Aber lesen Sie den Artikel selbst, hier noch mal der Link.
Übrigens: Auch die Leserbriefe sind interessant. Ich meine, dass Bukowski in Deutschland nicht "missverstanden" wurde, er hatte auch in Carl Weissner einen ausgesprochen versierten Übersetzer. In Deutschland-West und dann natürlich -Ost breitete sich das Prekariat ja bereits in den Siebziger- und Achtzigerjahren aus - und Bukowski führte genau diese Lebenssituation vor. Er musste keine marxistische Gesellschaftskritik hintanhängen, er musste sich nicht, wie Günter Wallraff, maskieren, um das Leben der Menschen "ganz unten" zu studieren.
Er hatte es jahrelang, Tag für Tag, miterlebt. Und er schrieb gewissermaßen das Drehbuch für die Jahre von damals bis heute — denn das Leben eines Bukowski ist heute überall in Europa Alltag. Kein Wunder, dass die WELT eine Dosis Klassenkrampf über dem Autor ausschüttet, wie Säure über dem Leichnam, der auch nach über 20 Jahren nicht aufhört, äußerst lebendig zu bleiben.
Hier noch etwas zum Nachlesen: Bukowskis Dankesbrief an seinen Verleger und Gönner, John Martin, der dem begabten Autor ein Stipendium von 100 Dollar im Monat spendierte, damit er die Maloche bei der Post aufgeben und sich ganz dem Schreiben widmen konnte.
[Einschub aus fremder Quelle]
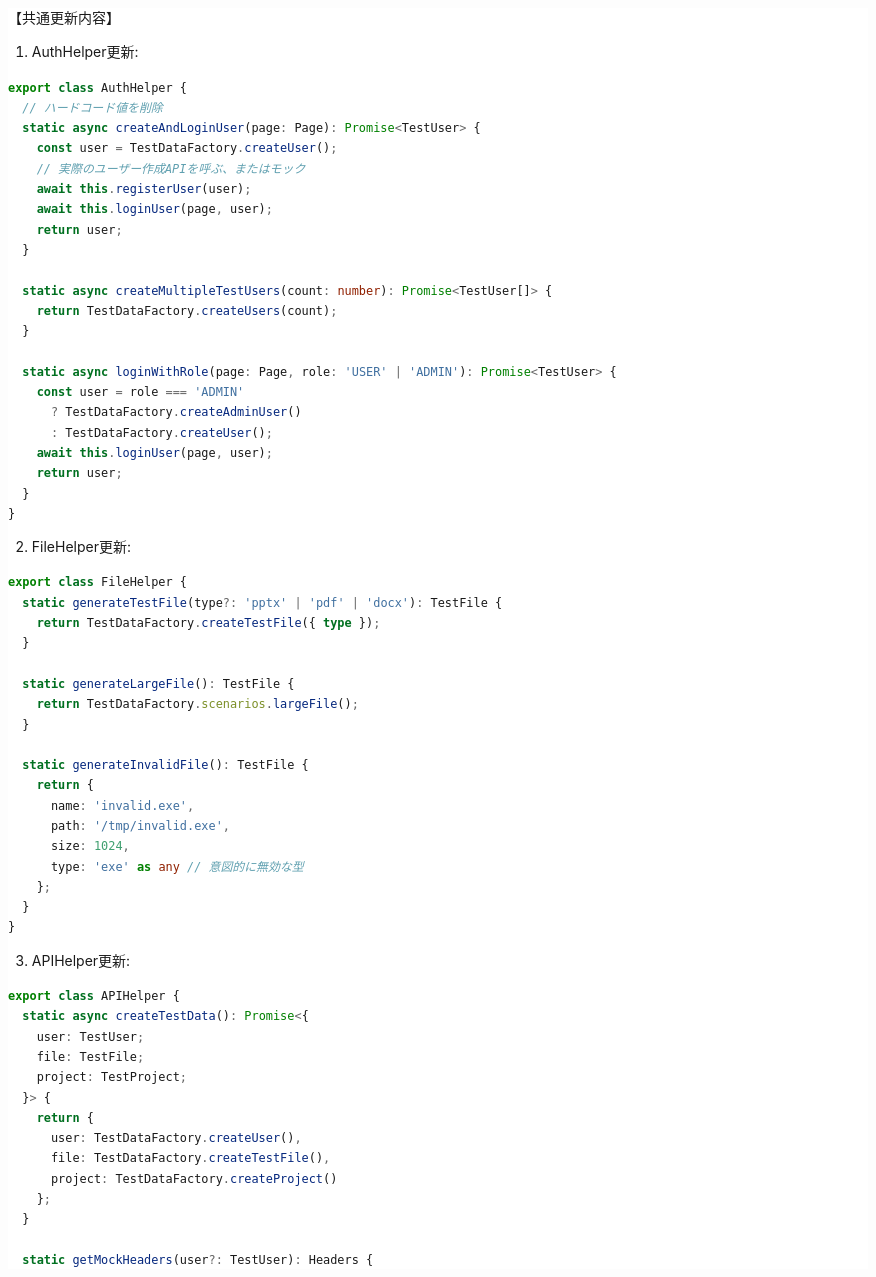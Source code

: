 【共通更新内容】

1. AuthHelper更新:
```typescript
export class AuthHelper {
  // ハードコード値を削除
  static async createAndLoginUser(page: Page): Promise<TestUser> {
    const user = TestDataFactory.createUser();
    // 実際のユーザー作成APIを呼ぶ、またはモック
    await this.registerUser(user);
    await this.loginUser(page, user);
    return user;
  }

  static async createMultipleTestUsers(count: number): Promise<TestUser[]> {
    return TestDataFactory.createUsers(count);
  }

  static async loginWithRole(page: Page, role: 'USER' | 'ADMIN'): Promise<TestUser> {
    const user = role === 'ADMIN' 
      ? TestDataFactory.createAdminUser()
      : TestDataFactory.createUser();
    await this.loginUser(page, user);
    return user;
  }
}
```

2. FileHelper更新:
```typescript
export class FileHelper {
  static generateTestFile(type?: 'pptx' | 'pdf' | 'docx'): TestFile {
    return TestDataFactory.createTestFile({ type });
  }

  static generateLargeFile(): TestFile {
    return TestDataFactory.scenarios.largeFile();
  }

  static generateInvalidFile(): TestFile {
    return {
      name: 'invalid.exe',
      path: '/tmp/invalid.exe',
      size: 1024,
      type: 'exe' as any // 意図的に無効な型
    };
  }
}
```

3. APIHelper更新:
```typescript
export class APIHelper {
  static async createTestData(): Promise<{
    user: TestUser;
    file: TestFile;
    project: TestProject;
  }> {
    return {
      user: TestDataFactory.createUser(),
      file: TestDataFactory.createTestFile(),
      project: TestDataFactory.createProject()
    };
  }

  static getMockHeaders(user?: TestUser): Headers {
```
Wie Bukowski schrieb: "50 Jahre meines Lebens hab ich vertan, jetzt muss ich auf die Tube drücken, um irgendwas von dem zu realisieren, was mir vorschwebte." Immerhin, es kamen noch rund 50 Bände Storys und Gedichte zusammen - und dann nochmal so viele in Form von posthumen Briefen und sonstigen Traktaten.
Eine schöne Sammlung von Robert-Crumb-Illustrationen zu Geschichten von Bukowski findet sich hier.
Und: Suchen Sie die Geschichte "Swastika" (Hakenkreuz), die quasi visionär das Amerika von heute vorweg nimmt. Sie findet sich übrigens auch eingebettet in einer Sammlung von Bukowskis Frühwerk, den ungedruckten oder nie eingesammelten Stories von damals, in: "The Most Beautiful Woman in Town", Virgin Books, UK, 2008.